*** Opening of EXCERPTED DATA ***
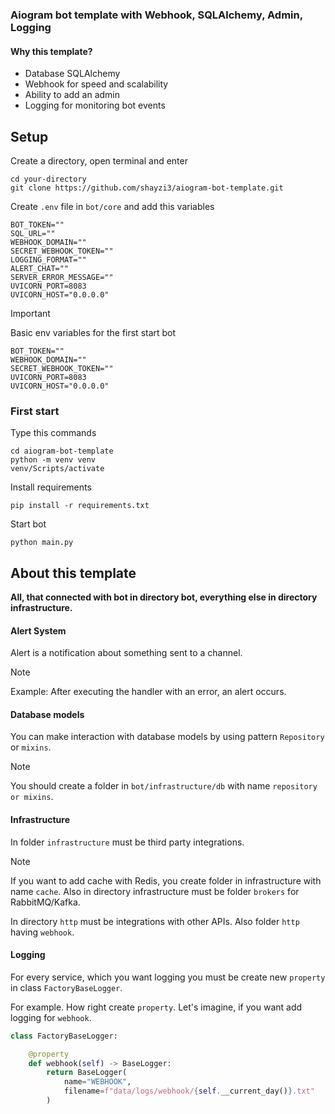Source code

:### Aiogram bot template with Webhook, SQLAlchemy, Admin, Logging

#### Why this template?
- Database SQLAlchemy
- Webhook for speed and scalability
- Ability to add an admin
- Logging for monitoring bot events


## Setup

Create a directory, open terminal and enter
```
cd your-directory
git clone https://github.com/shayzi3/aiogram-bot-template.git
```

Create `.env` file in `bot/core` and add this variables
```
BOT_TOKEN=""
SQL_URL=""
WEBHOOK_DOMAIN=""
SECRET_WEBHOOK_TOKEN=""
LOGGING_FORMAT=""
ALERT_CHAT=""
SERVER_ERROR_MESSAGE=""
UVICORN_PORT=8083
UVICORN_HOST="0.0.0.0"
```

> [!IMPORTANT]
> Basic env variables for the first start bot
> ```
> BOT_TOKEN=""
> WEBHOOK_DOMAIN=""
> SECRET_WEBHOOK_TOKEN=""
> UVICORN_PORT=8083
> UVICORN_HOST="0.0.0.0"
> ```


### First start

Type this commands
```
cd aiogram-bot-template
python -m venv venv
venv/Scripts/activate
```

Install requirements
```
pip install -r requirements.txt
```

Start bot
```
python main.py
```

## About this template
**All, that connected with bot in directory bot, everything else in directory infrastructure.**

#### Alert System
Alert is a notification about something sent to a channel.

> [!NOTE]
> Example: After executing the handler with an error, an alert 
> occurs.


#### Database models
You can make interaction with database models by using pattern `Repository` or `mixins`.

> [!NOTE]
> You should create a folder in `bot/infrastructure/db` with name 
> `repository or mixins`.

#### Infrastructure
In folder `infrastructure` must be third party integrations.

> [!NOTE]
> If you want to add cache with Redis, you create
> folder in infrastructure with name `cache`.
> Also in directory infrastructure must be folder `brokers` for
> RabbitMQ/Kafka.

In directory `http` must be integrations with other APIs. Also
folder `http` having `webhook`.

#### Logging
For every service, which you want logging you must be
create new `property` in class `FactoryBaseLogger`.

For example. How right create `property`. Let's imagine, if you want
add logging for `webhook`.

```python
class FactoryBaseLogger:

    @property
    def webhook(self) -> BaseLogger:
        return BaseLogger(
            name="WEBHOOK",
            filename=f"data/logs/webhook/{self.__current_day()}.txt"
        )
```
*** Close of EXCERPTED DATA ***
*** Opening of EXCERPTED DATA ***
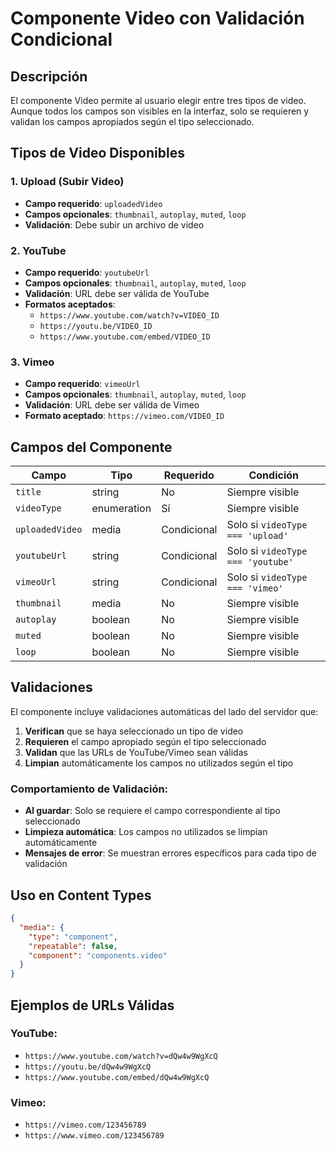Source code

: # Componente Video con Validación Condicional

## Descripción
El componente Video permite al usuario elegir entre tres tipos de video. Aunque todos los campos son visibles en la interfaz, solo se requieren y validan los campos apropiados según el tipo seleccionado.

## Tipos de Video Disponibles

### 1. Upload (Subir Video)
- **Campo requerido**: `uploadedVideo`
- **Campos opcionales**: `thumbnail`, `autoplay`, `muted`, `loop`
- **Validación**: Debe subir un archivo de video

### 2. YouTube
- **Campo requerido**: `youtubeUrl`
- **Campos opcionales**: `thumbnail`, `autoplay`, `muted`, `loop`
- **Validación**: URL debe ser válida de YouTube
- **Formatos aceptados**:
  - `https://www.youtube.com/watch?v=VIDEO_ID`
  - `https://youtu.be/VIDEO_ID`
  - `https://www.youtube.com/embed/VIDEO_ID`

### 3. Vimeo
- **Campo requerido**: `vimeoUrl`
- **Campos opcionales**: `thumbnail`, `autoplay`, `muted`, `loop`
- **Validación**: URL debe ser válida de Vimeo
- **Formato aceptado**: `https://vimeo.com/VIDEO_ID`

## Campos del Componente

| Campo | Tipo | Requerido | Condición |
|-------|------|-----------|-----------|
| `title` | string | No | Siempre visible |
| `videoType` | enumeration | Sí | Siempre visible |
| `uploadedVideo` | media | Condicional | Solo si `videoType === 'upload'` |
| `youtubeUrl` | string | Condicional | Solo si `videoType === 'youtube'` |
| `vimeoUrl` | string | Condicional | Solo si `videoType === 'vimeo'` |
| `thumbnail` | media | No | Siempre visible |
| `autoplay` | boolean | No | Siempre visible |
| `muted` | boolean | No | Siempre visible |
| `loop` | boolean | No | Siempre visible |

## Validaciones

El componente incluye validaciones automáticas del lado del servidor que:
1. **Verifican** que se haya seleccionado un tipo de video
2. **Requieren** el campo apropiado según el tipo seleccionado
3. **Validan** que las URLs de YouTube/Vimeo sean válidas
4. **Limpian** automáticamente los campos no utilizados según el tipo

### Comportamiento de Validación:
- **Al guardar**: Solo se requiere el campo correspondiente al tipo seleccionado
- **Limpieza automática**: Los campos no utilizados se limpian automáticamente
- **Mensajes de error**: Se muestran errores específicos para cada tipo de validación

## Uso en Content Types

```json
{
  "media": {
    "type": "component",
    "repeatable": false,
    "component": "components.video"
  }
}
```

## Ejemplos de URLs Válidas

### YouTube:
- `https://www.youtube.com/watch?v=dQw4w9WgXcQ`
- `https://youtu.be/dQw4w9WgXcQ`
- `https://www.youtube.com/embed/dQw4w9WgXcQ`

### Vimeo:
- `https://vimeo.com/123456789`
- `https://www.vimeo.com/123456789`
*** Close of EXCERPTED DATA ***
*** Opening of EXCERPTED DATA ***
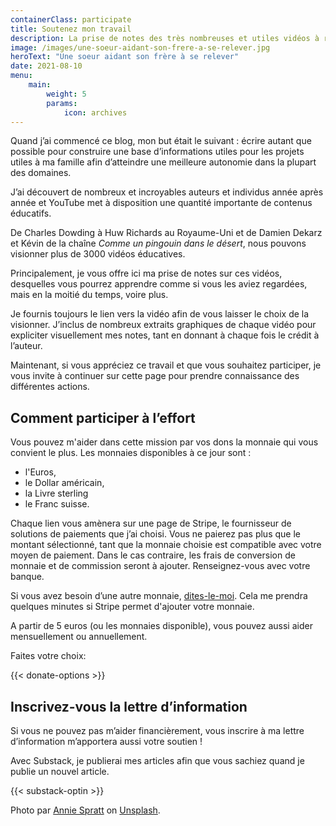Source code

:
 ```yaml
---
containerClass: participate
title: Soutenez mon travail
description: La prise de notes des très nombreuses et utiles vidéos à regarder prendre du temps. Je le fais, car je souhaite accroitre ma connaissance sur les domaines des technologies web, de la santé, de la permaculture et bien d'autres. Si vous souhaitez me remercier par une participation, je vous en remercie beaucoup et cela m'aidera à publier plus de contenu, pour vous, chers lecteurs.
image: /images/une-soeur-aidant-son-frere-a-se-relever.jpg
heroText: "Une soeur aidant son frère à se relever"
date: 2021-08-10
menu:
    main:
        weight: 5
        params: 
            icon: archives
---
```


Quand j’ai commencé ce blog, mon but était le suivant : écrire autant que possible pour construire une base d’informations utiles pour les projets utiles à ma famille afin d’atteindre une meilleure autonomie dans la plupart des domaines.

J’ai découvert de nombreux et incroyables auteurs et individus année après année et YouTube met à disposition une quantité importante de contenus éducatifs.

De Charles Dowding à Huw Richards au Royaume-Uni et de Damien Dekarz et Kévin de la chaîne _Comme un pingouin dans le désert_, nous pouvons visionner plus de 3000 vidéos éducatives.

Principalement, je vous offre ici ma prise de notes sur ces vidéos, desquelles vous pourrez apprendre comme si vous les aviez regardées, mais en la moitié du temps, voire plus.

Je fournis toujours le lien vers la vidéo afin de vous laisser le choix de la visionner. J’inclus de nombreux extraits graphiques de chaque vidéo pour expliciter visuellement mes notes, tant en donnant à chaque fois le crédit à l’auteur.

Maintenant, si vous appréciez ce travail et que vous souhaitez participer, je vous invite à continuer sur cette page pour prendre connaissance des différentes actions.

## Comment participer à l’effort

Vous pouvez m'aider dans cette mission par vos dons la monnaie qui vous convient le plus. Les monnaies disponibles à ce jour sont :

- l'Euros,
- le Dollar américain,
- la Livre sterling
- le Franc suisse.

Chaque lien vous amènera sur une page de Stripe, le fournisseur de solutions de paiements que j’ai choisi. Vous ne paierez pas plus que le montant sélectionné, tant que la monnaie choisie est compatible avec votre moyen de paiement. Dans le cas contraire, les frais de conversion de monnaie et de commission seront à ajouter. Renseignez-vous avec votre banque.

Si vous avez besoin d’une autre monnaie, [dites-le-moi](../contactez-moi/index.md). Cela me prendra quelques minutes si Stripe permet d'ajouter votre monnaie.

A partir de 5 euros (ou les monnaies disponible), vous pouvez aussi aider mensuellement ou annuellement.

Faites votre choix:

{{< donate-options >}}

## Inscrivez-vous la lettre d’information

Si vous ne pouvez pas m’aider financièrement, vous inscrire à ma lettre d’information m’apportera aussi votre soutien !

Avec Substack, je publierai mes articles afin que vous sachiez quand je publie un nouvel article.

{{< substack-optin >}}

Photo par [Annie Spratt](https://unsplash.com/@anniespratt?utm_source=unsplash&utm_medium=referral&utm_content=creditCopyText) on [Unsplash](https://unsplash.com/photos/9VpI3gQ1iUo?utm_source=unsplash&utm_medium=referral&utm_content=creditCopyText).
*** Close of EXCERPTED DATA ***
## WHAT TO WORK ON
Gather each line in the entries above where the string "aidant" is found.

## SOLUTION FOR THIS EXERCISE
image: /images/une-soeur-aidant-son-frere-a-se-relever.jpg
heroText: "Une soeur aidant son frère à se relever"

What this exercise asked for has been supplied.